Extracted data: Begin
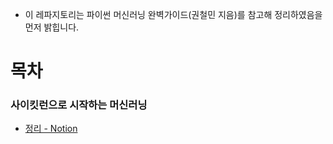 * 이 레파지토리는 파이썬 머신러닝 완벽가이드(권철민 지음)를 참고해 정리하였음을 먼저 밝힙니다.

# 목차
### 사이킷런으로 시작하는 머신러닝
* [정리 - Notion](https://www.notion.so/sbdkimmango/132f548b9c2d42a4a024eefba52050de)  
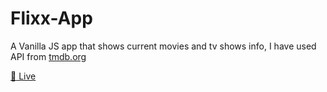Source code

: # Flixx-App

A Vanilla JS app that shows current movies and tv shows info, I have used API from [tmdb.org](https://www.themoviedb.org/)

[:red_circle: Live ](https://taupe-moxie-36a845.netlify.app/)
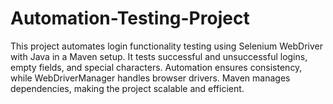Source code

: # Automation-Testing-Project
This project automates login functionality testing using Selenium WebDriver with Java in a Maven setup. It tests successful and unsuccessful logins, empty fields, and special characters. Automation ensures consistency, while WebDriverManager handles browser drivers. Maven manages dependencies, making the project scalable and efficient.
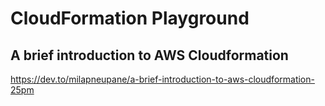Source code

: # CloudFormation Playground

## A brief introduction to AWS Cloudformation

https://dev.to/milapneupane/a-brief-introduction-to-aws-cloudformation-25pm
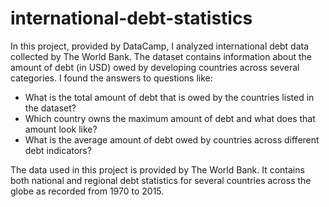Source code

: # international-debt-statistics

In this project, provided by DataCamp, I analyzed international debt data collected by The World Bank. The dataset contains information about the amount of debt (in USD) owed by developing countries across several categories. I found the answers to questions like:

- What is the total amount of debt that is owed by the countries listed in the dataset?
- Which country owns the maximum amount of debt and what does that amount look like?
- What is the average amount of debt owed by countries across different debt indicators?

The data used in this project is provided by The World Bank. It contains both national and regional debt statistics for several countries across the globe as recorded from 1970 to 2015.
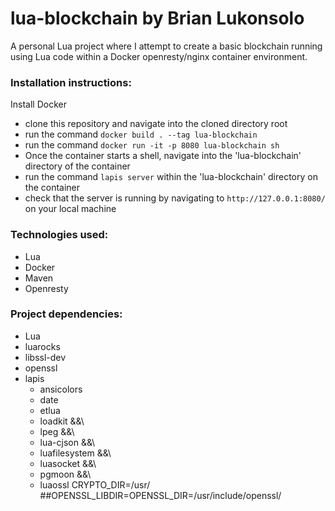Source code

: # lua-blockchain by Brian Lukonsolo
 A personal Lua project where I attempt to create a basic blockchain running using Lua code within a Docker openresty/nginx container environment.
 
### Installation instructions:
 
 Install Docker
 - clone this repository and navigate into the cloned directory root
 - run the command `docker build . --tag lua-blockchain`
 - run the command `docker run -it -p 8080 lua-blockchain sh`
 - Once the container starts a shell, navigate into the 'lua-blockchain' directory of the container
 - run the command `lapis server` within the 'lua-blockchain' directory on the container
 - check that the server is running by navigating to `http://127.0.0.1:8080/` on your local machine
 
### Technologies used:
 
 - Lua
 - Docker
 - Maven
 - Openresty

### Project dependencies:

 - Lua
 - luarocks
 - libssl-dev
 - openssl
 - lapis
    - ansicolors
    - date
    - etlua
    - loadkit &&\
    - lpeg &&\
    - lua-cjson &&\
    - luafilesystem &&\
    - luasocket &&\
    - pgmoon &&\
    - luaossl CRYPTO_DIR=/usr/ ##OPENSSL_LIBDIR=OPENSSL_DIR=/usr/include/openssl/



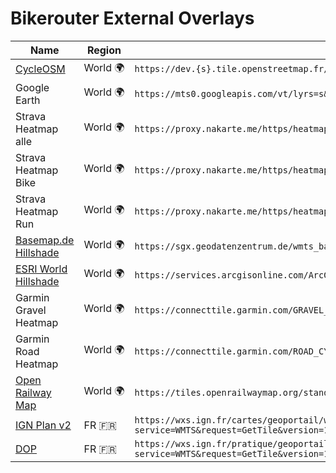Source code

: # Bikerouter External Overlays

| Name                                                               | Region    | URL                                                                                                                                                                                                                                                 |
| ------------------------------------------------------------------ | --------- | --------------------------------------------------------------------------------------------------------------------------------------------------------------------------------------------------------------------------------------------------- |
| [CycleOSM](https://cyclosm.org/)                                   | World 🌍 | `https://dev.{s}.tile.openstreetmap.fr/cyclosm/{z}/{x}/{y}.png`                                                                                                                                                                                     |
| Google Earth                                                       | World 🌍 | `https://mts0.googleapis.com/vt/lyrs=s&x={x}&y={y}&z={z}`                                                                                                                                                                                           |
| Strava Heatmap alle                                                | World 🌍 | `https://proxy.nakarte.me/https/heatmap-external-b.strava.com/tiles-auth/all/red/{z}/{x}/{y}.png?px=256`                                                                                                                                            |
| Strava Heatmap Bike                                                | World 🌍 | `https://proxy.nakarte.me/https/heatmap-external-b.strava.com/tiles-auth/ride/red/{z}/{x}/{y}.png?px=256`                                                                                                                                           |
| Strava Heatmap Run                                                 | World 🌍 | `https://proxy.nakarte.me/https/heatmap-external-b.strava.com/tiles-auth/run/red/{z}/{x}/{y}.png?px=256`                                                                                                                                            |
| [Basemap.de Hillshade](https://basemap.de/web_raster_schummerung/) | World 🌍 | `https://sgx.geodatenzentrum.de/wmts_basemapde_schummerung/tile/1.0.0/de_basemapde_web_raster_hillshade/default/GLOBAL_WEBMERCATOR/{z}/{y}/{x}.png`                                                                                                 |
| [ESRI World Hillshade](https://arcg.is/00b0vC)                     | World 🌍 | `https://services.arcgisonline.com/ArcGIS/rest/services/Elevation/World_Hillshade/MapServer/tile/{z}/{y}/{x}`                                                                                                                                       |
| Garmin Gravel Heatmap                                              | World 🌍 | `https://connecttile.garmin.com/GRAVEL_BIKING/{z}/{x}/{y}.png`                                                                                                                                                                                      |
| Garmin Road Heatmap                                                | World 🌍 | `https://connecttile.garmin.com/ROAD_CYCLING/{z}/{x}/{y}.png`                                                                                                                                                                                       |
| [Open Railway Map](https://openrailwaymap.org/)                    | World 🌍 | `https://tiles.openrailwaymap.org/standard/{z}/{x}/{y}.png`                                                                                                                                                                                         |
| [IGN Plan v2](https://www.geamap.com/en/france)                    | FR 🇫🇷   | `https://wxs.ign.fr/cartes/geoportail/wmts?service=WMTS&request=GetTile&version=1.0.0&layer=GEOGRAPHICALGRIDSYSTEMS.PLANIGNV2&style=normal&tilematrixSet=PM&format=image%2Fpng&height=256&width=256&tilematrix={z}&tilerow={y}&tilecol={x}`         |
| [DOP](https://www.geamap.com/en/france)                            | FR 🇫🇷   | `https://wxs.ign.fr/pratique/geoportail/wmts?service=WMTS&request=GetTile&version=1.0.0&layer=ORTHOIMAGERY.ORTHOPHOTOS&style=normal&tilematrixSet=PM&format=image%252Fjpeg&height=256&width=256&tilematrix=%7Bz%7D&tilerow=%7By%7D&tilecol=%7Bx%7D` |
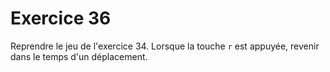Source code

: # Exercice 36

Reprendre le jeu de l'exercice 34. Lorsque la touche `r` est appuyée, revenir dans le temps d'un déplacement.

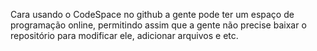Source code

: Cara usando o CodeSpace no github a gente pode ter um espaço de programação online, permitindo assim que a gente não precise baixar o repositório para modificar ele, adicionar arquivos e etc.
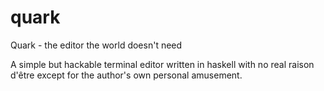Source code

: # quark
Quark - the editor the world doesn't need

A simple but hackable terminal editor written in haskell with no real raison d'être except for the author's own personal amusement.
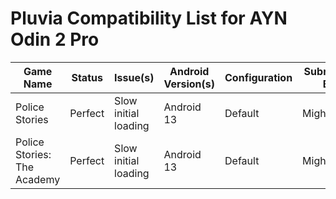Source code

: # Pluvia Compatibility List for AYN Odin 2 Pro

| Game Name | Status | Issue(s) | Android Version(s) | Configuration | Submitted By |
|-----------|--------|----------|-----------------|---------------|------------|
| Police Stories | Perfect | Slow initial loading | Android 13 | Default | MightyX3N |
| Police Stories: The Academy | Perfect | Slow initial loading | Android 13 | Default | MightyX3N |

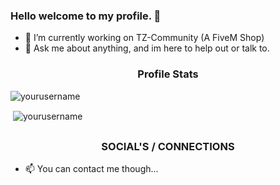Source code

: ### Hello welcome to my profile. 👋

- 🔭 I’m currently working on TZ-Community (A FiveM Shop)
- 💬 Ask me about anything, and im here to help out or talk to.

<h3 align="center">Profile Stats</h3>

<p align="left"> <img src="https://komarev.com/ghpvc/?username=yourusername" alt="yourusername" /> </p>

<p>&nbsp;<img align="center" src="https://github-readme-stats.vercel.app/api?username=yourusername&show_icons=true" alt="yourusername" /></p>

## <h3 align="center">SOCIAL'S / CONNECTIONS</h3>

- 📫 You can contact me though...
Extracted data: End
### Task requirements
Could you return the lines in the entries above that contain "username"?

### Exercise solution
<p align="left"> <img src="https://komarev.com/ghpvc/?username=yourusername" alt="yourusername" /> </p>
<p>&nbsp;<img align="center" src="https://github-readme-stats.vercel.app/api?username=yourusername&show_icons=true" alt="yourusername" /></p>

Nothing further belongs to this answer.